Natürlich gibt es heute wieder schnurgerade Teilabschnitte, doch werden sie häufig durch Bögen und Abknickungen unterbrochen. Weiterhin sehe ich viel Pferde auf den Weiden und zum ersten Mal auch ein paar Rinder.

Fast genau um 17 Uhr komme ich an einer kleinen Siedlung vorbei und eine alte Frau spricht mich an. Sie will wissen, wohin ich noch laufe. Als ich Telgte sage, erwidert sie: „Oh, dann haben sie ja noch 18 Kilometer vor sich.“ Ich schrecke auf und erwidere: „ Nach meinem Navigationsgerät müssten es nur ca. 8 Kilometer sein.“ Sie bleibt bei ihrer Aussage und ich werde leicht nervös. Acht Kilometer sind überschaubar, aber achtzehn Kilometer um 17 Uhr sind ziemlich heftig. Mein Schritt wird automatisch schneller und ich beginne, die nachmittags gemachte Buchung als Fehler zu betrachten. Dann nähere ich mich einer Schutzhütte und finde dort Richtungspfeile mit Kilometerangaben. Bis Telgte sind es noch 9,1 Kilometer. Meine Erleichterung ist groß. Zur Sicherheit rufe ich bei der Zimmerwirtin an und warne sie schon mal vor, dass es noch etwa 2 ½ Stunden werden kann.

Mein weiterer Weg führt mich zunächst wieder durch Felder. Ich komme nun sehr dicht an mehreren Windkrafträdern vorbei. Sie drehen sich, doch hören tue ich nichts davon. Sofort fällt mir ein Windkraftrad im Schwarzwald bei meiner Pilgerreise ein. Dieses sah ich zunächst wegen des dichten Nebels nicht. Je näher ich kam, um so lauter hörte ich ein undefinierbares Geräusch. Erst unmittelbar davor, wusste ich, was es war.

Die letzten fünf Kilometer laufe ich wieder auf einem Radweg neben der Straße. Meine Füße brauchen eine Pause, ich setze auf dem Boden und lehne mich an einem Baum.

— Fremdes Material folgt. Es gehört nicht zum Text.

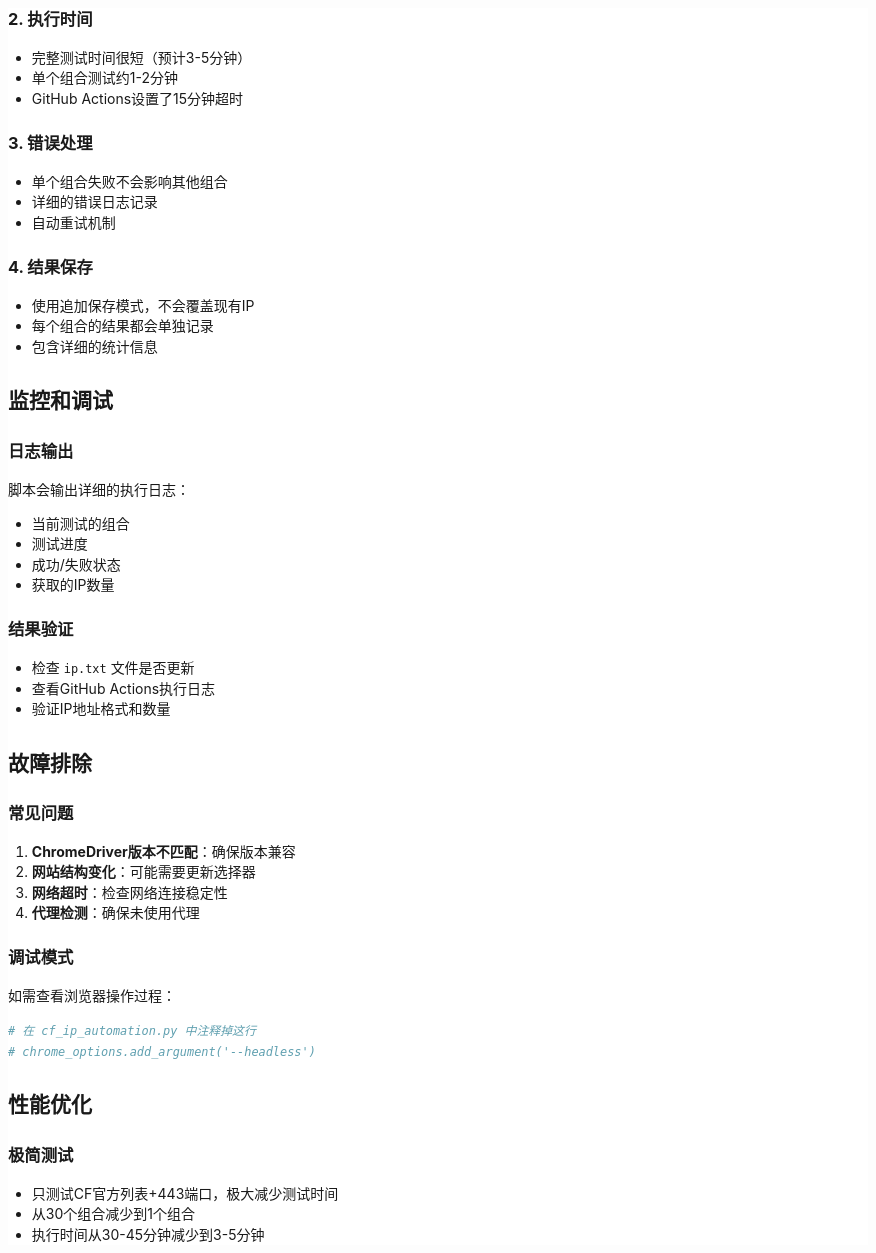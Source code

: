 ### 2. 执行时间
- 完整测试时间很短（预计3-5分钟）
- 单个组合测试约1-2分钟
- GitHub Actions设置了15分钟超时

### 3. 错误处理
- 单个组合失败不会影响其他组合
- 详细的错误日志记录
- 自动重试机制

### 4. 结果保存
- 使用追加保存模式，不会覆盖现有IP
- 每个组合的结果都会单独记录
- 包含详细的统计信息

## 监控和调试

### 日志输出
脚本会输出详细的执行日志：
- 当前测试的组合
- 测试进度
- 成功/失败状态
- 获取的IP数量

### 结果验证
- 检查 `ip.txt` 文件是否更新
- 查看GitHub Actions执行日志
- 验证IP地址格式和数量

## 故障排除

### 常见问题
1. **ChromeDriver版本不匹配**：确保版本兼容
2. **网站结构变化**：可能需要更新选择器
3. **网络超时**：检查网络连接稳定性
4. **代理检测**：确保未使用代理

### 调试模式
如需查看浏览器操作过程：
```python
# 在 cf_ip_automation.py 中注释掉这行
# chrome_options.add_argument('--headless')
```

## 性能优化

### 极简测试
- 只测试CF官方列表+443端口，极大减少测试时间
- 从30个组合减少到1个组合
- 执行时间从30-45分钟减少到3-5分钟
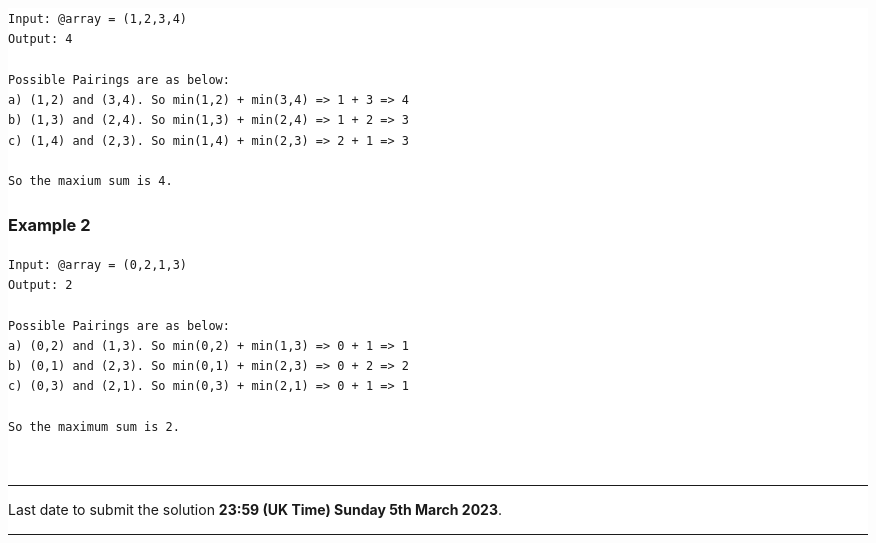     Input: @array = (1,2,3,4)
    Output: 4

    Possible Pairings are as below:
    a) (1,2) and (3,4). So min(1,2) + min(3,4) => 1 + 3 => 4
    b) (1,3) and (2,4). So min(1,3) + min(2,4) => 1 + 2 => 3
    c) (1,4) and (2,3). So min(1,4) + min(2,3) => 2 + 1 => 3

    So the maxium sum is 4.

### Example 2

    Input: @array = (0,2,1,3)
    Output: 2

    Possible Pairings are as below:
    a) (0,2) and (1,3). So min(0,2) + min(1,3) => 0 + 1 => 1
    b) (0,1) and (2,3). So min(0,1) + min(2,3) => 0 + 2 => 2
    c) (0,3) and (2,1). So min(0,3) + min(2,1) => 0 + 1 => 1

    So the maximum sum is 2.

<br>

***

Last date to submit the solution **23:59 (UK Time) Sunday 5th March 2023**.

***
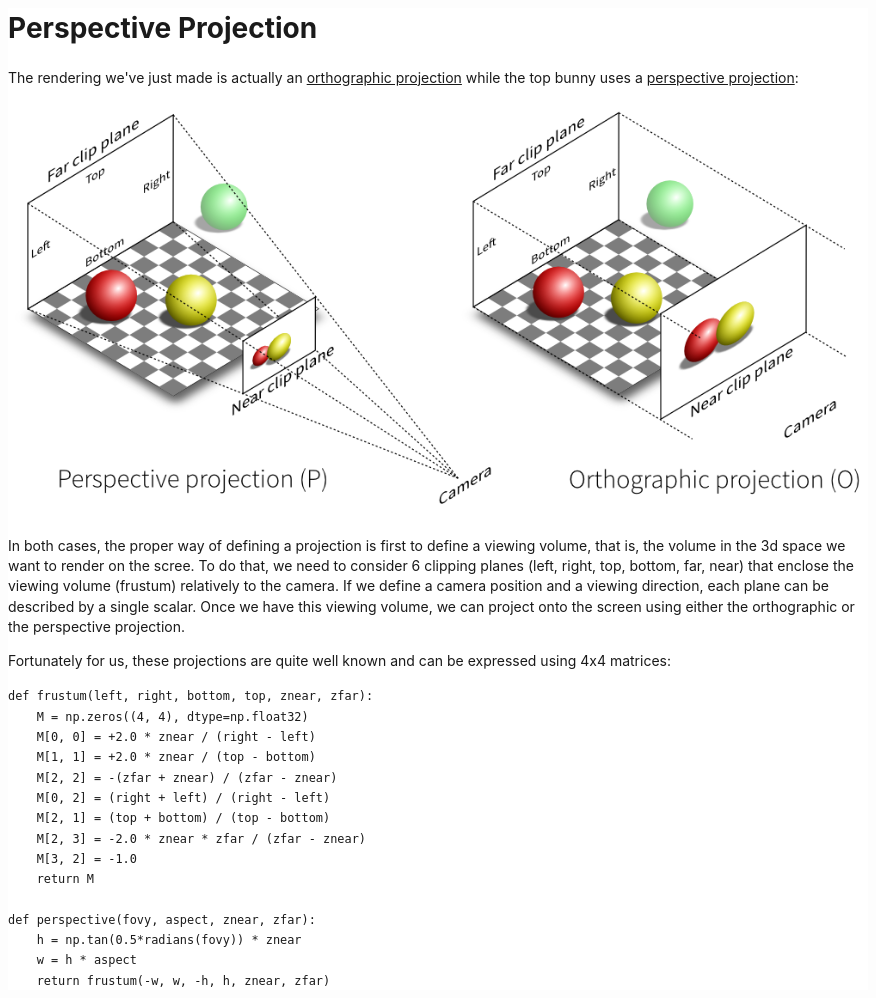 
# Perspective Projection

The rendering we've just made is actually an [orthographic
projection](https://en.wikipedia.org/wiki/Orthographic_projection) while the
top bunny uses a [perspective projection](https://en.wikipedia.org/wiki/3D_projection#Perspective_projection):

![](projections.png)

In both cases, the proper way of defining a projection is first to define a
viewing volume, that is, the volume in the 3d space we want to render on the
scree. To do that, we need to consider 6 clipping planes (left, right, top,
bottom, far, near) that enclose the viewing volume (frustum) relatively to the
camera. If we define a camera position and a viewing direction, each plane can
be described by a single scalar. Once we have this viewing volume, we can
project onto the screen using either the orthographic or the perspective
projection.

Fortunately for us, these projections are quite well known and can be expressed
using 4x4 matrices:

```
def frustum(left, right, bottom, top, znear, zfar):
    M = np.zeros((4, 4), dtype=np.float32)
    M[0, 0] = +2.0 * znear / (right - left)
    M[1, 1] = +2.0 * znear / (top - bottom)
    M[2, 2] = -(zfar + znear) / (zfar - znear)
    M[0, 2] = (right + left) / (right - left)
    M[2, 1] = (top + bottom) / (top - bottom)
    M[2, 3] = -2.0 * znear * zfar / (zfar - znear)
    M[3, 2] = -1.0
    return M

def perspective(fovy, aspect, znear, zfar):
    h = np.tan(0.5*radians(fovy)) * znear
    w = h * aspect
    return frustum(-w, w, -h, h, znear, zfar)
```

Neugierige Blicke der Autofahrer beobachten mich. Die Pause ist kurz, ich muss weiter, es ist bereits nach 19 Uhr.

Endlich erreiche ich den Ort und schaue mir den Weg auf meinem Smartphon-Navi an. Erschreckt stelle ich fest, meine Unterkunft liegt außerhalb des Ortskerns. Ich rufe wieder an und hoffe es kommt der Satz: „Warten sie dort, ich hole sie ab.“ Leider Fehlanzeige, ich bekomme eine genaue Beschreibung des weiteren Weges.

Also weiter, ab der Kirche im Ortskern geht es neben der nun schon größeren Ems entlang. Dann endlich erreiche ich kurz nach 20 Uhr meine Pension. Ich habe kein Zimmer, sondern eine komplette Ferienwohnung.